Gagner en rationalité pour plus d’efficience au service des usagers et des acteurs du système est une nécessité. Mais le déploiement de certains outils avec la tentation de l’exhaustivité et de la toute puissance que permettent les outils modernes de communication est bien autre chose. Comment dans ces conditions créer un contrat de confiance entre l’institution et ses personnels, entre chaque éducateur et ses élèves ? Un tel contexte soumet les enseignants à la pression permanente du regard externe avec comme conséquence la tentation de se réfugier dans un fonctionnement conformité.

On pourrait penser qu’il y a là beaucoup de dramatisation injustifiée. Nous croyons que c’est là un risque réel et déjà en œuvre. Transposé aux élèves, cela donne :

  • des notes en ligne sur le site du collège pour les familles avec les menus de la cantine, le cahier de texte de chaque classe et ce qui est étudié par matière et par séance, le travail donné pour les divers jours à la maison ...
  • Les changements d’emploi du temps, les retards ou les absences de chaque élève signalés en instantané par SMS sur les téléphones portables des parents.

Les parents auraient un accès instantané aux informations concernant leur enfant ... et leur enfant comment vivrait-il cela ? Tout contrôler concernant les personnels, … et les personnels comment vivraient-il cela ? La demande sociale est forte pour ce type de contrôle et trop peu de voix s’élèvent contre cette évolution.

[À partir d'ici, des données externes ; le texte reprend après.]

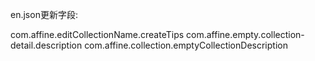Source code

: en.json更新字段:

com.affine.editCollectionName.createTips
com.affine.empty.collection-detail.description
com.affine.collection.emptyCollectionDescription
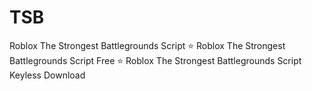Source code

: # TSB
Roblox The Strongest Battlegrounds Script ⭐️ Roblox The Strongest Battlegrounds Script Free ⭐️ Roblox The Strongest Battlegrounds Script Keyless Download
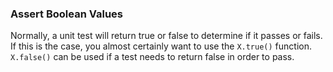 ### Assert Boolean Values

Normally, a unit test will return true or false to determine if it passes or fails. If this is the case, you almost certainly want to use the `X.true()` function. `X.false()` can be used if a test needs to return false in order to pass.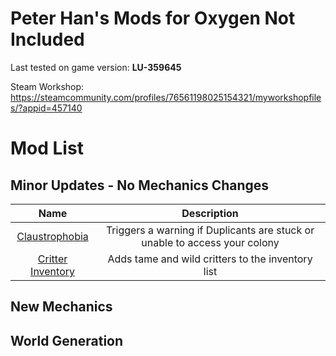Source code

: # Peter Han&#39;s Mods for Oxygen Not Included

Last tested on game version: **LU-359645**

Steam Workshop: https://steamcommunity.com/profiles/76561198025154321/myworkshopfiles/?appid=457140

# Mod List

## Minor Updates - No Mechanics Changes
|  **Name**  |  **Description**  |
| :--------: | :---------------: |
| [Claustrophobia](https://steamcommunity.com/sharedfiles/filedetails/?id=1836997281) | Triggers a warning if Duplicants are stuck or unable to access your colony |
| [Critter Inventory](https://steamcommunity.com/sharedfiles/filedetails/?id=1831438994) | Adds tame and wild critters to the inventory list |

## New Mechanics

## World Generation
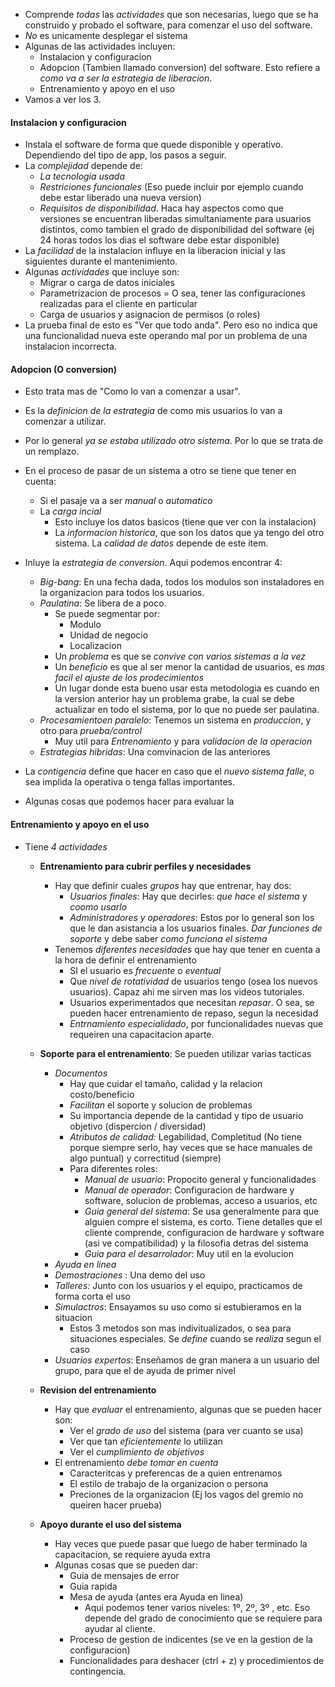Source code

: - Comprende *todas* las *actividades* que son necesarias, luego que se ha construido y probado el software, para comenzar el uso del software. 
- *No* es unicamente desplegar el sistema
- Algunas de las actividades incluyen: 
	- Instalacion y configuracion
	- Adopcion (Tambien llamado conversion) del software. Esto refiere a *como va a ser la estrategia de liberacion*.
	- Entrenamiento y apoyo en el uso 
- Vamos a ver los 3. 

#### Instalacion y configuracion
- Instala el software de forma que quede disponible y operativo. Dependiendo del tipo de app, los pasos a seguir. 
- La *complejidad* depende de: 
	- *La tecnologia usada*
	- *Restriciones funcionales* (Eso puede incluir por ejemplo cuando debe estar liberado una nueva version)
	- *Requisitos de disponibilidad*. Haca hay aspectos como que versiones se encuentran liberadas simultaniamente para usuarios distintos, como tambien el grado de disponibilidad del software (ej 24 horas todos los dias el software debe estar disponible)
- La *facilidad* de la instalacion influye en la liberacion inicial y las siguientes durante el mantenimiento. 
- Algunas *actividades* que incluye son: 
	- Migrar o carga de datos iniciales
	- Parametrizacion de procesos = O sea, tener las configuraciones realizadas para el cliente en particular
	- Carga de usuarios y asignacion de permisos (o roles)
- La prueba final de esto es "Ver que todo anda". Pero eso no indica que una funcionalidad nueva este operando mal por un problema de una instalacion incorrecta. 

#### Adopcion (O conversion)
- Esto trata mas de "Como lo van a comenzar a usar". 
- Es la *definicion de la estrategia* de como mis usuarios lo van a comenzar a utilizar.
- Por lo general *ya se estaba utilizado otro sistema*. Por lo que se trata de un remplazo. 
- En el proceso de pasar de un sistema a otro se tiene que tener en cuenta: 
	- Si el pasaje va a ser *manual* o *automatico*
	- La *carga incial*
		- Esto incluye los datos basicos (tiene que ver con la instalacion)
		- La *informacion historica*, que son los datos que ya tengo del otro sistema. La *calidad de datos* depende de este item. 
- Inluye la *estrategia de conversion*. Aqui podemos encontrar 4:
	- *Big-bang*: En una fecha dada, todos los modulos son instaladores en la organizacion para todos los usuarios. 
	- *Paulatina*: Se libera de a poco. 
		- Se puede segmentar por: 
			- Modulo
			- Unidad de negocio 
			- Localizacion
		- Un *problema* es que se *convive con varios sistemas a la vez*
		- Un *beneficio* es que al ser menor la cantidad de usuarios, es *mas facil el ajuste de los prodecimientos*
		- Un lugar donde esta bueno usar esta metodologia es cuando en la version anterior hay un problema grabe, la cual se debe actualizar en todo el sistema, por lo que no puede ser paulatina. 
	- *Procesamientoen paralelo*: Tenemos un sistema en *produccion*, y otro para *prueba/control*
		- Muy util para *Entrenamiento* y para *validacion de la operacion*
	- *Estrategias hibridas*: Una comvinacion de las anteriores

- La *contigencia* define que hacer en caso que el *nuevo sistema falle*, o sea implida la operativa o tenga fallas importantes. 
- Algunas cosas que podemos hacer para evaluar la 


#### Entrenamiento y apoyo en el uso
- Tiene *4 actividades* 
	- **Entrenamiento para cubrir perfiles y necesidades**
		- Hay que definir cuales *grupos* hay que entrenar, hay dos:
			- *Usuarios finales*: Hay que decirles: *que hace el sistema* y *coomo usarlo*
			- *Administradores y operadores*: Estos por lo general son los que le dan asistancia a los usuarios finales. *Dar funciones de soporte* y debe saber *como funciona el sistema*  
		- Tenemos *diferentes necesidades* que hay que tener en cuenta a la hora de definir el entrenamiento
			- SI el usuario es *frecuente* o *eventual*
			- Que *nivel de rotatividad* de usuarios tengo (osea los nuevos usuarios). Capaz ahi me sirven mas los videos tutoriales.
			- Usuarios experimentados que necesitan *repasar*. O sea, se pueden hacer entrenamiento de repaso, segun la necesidad
			- *Entrnamiento especialidado*, por funcionalidades nuevas que requeiren una capacitacion aparte.
			
	- **Soporte para el entrenamiento**: Se pueden utilizar varias tacticas
		- *Documentos*
			- Hay que cuidar el tamaño, calidad y la relacion costo/beneficio
			- *Facilitan* el soporte y solucion de problemas
			- Su importancia depende de la cantidad y tipo de usuario objetivo (dispercion / diversidad)
			- *Atributos de calidad:* Legabilidad, Completitud (No tiene porque siempre serlo, hay veces que se hace manuales de algo puntual) y correctitud (siempre)
			- Para diferentes roles: 
				- *Manual de usuario*: Propocito general y funcionalidades
				- *Manual de operador*: Configuracion de hardware y software, solucion de problemas, acceso a usuarios, etc
				- *Guia general del sistema*: Se usa generalmente para que alguien compre el sistema, es corto. Tiene detalles que el cliente comprende, configuracion de hardware y software (asi ve compatibilidad) y la filosofia detras del sistema
				- *Guia para el desarrolador*: Muy util en la evolucion
		- *Ayuda en linea*
		- *Demostraciones* : Una demo del uso
		- *Talleres:* Junto con los usuarios y el equipo, practicamos de forma corta el uso
		- *Simulactros*: Ensayamos su uso como si estubieramos en la situacion
			- Estos 3 metodos son mas indivitualizados, o sea para situaciones especiales. Se *define* cuando se *realiza* segun el caso
		- *Usuarios expertos*: Enseñamos de gran manera a un usuario del grupo, para que el de ayuda de primer nivel
		
	- **Revision del entrenamiento**
		- Hay que *evaluar* el entrenamiento, algunas que se pueden hacer son: 
			- Ver el *grado de uso* del sistema (para ver cuanto se usa)
			- Ver que tan *eficientemente* lo utilizan
			- Ver el *cumplimiento de objetivos*
		- El entrenamiento *debe tomar en cuenta*
			- Caracteritcas y preferencas de a quien entrenamos
			- El estilo de trabajo de la organizacion o persona
			- Preciones de la organizacion (Ej los vagos del gremio no queiren hacer prueba)
			
	- **Apoyo durante el uso del sistema**
		- Hay veces que puede pasar que luego de haber terminado la capacitacion, se requiere ayuda extra
		- Algunas cosas que se pueden dar: 
			- Guia de mensajes de error
			- Guia rapida 
			- Mesa de ayuda (antes era Ayuda en linea)
				- Aqui podemos tener varios niveles: 1º, 2º, 3º , etc. Eso depende del grado de conocimiento que se requiere para ayudar al cliente.
			- Proceso de gestion de indicentes (se ve en la gestion de la configuracion)
			- Funcionalidades para deshacer (ctrl + z) y procedimientos de contingencia.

Les arguments des promoteurs sont dans « le bien faire » : tout contrôler pour éviter tous les dysfonctionnements ! La plupart sont sincères mais sont pris dans l’idéologie du ZERO DEFAUT ! Voulons-nous cela pour nos élèves et pour nous mêmes ?

Alors que nous sommes fortement favorables à la mise en place progressive du socle commun pour les raisons que nous avons rappelées en début de cet article, nous avons voulu souligner ce risque majeur « du tout contrôle » attaché aux outils déployés et sans doute répondant à des options politiques de pilotage du système.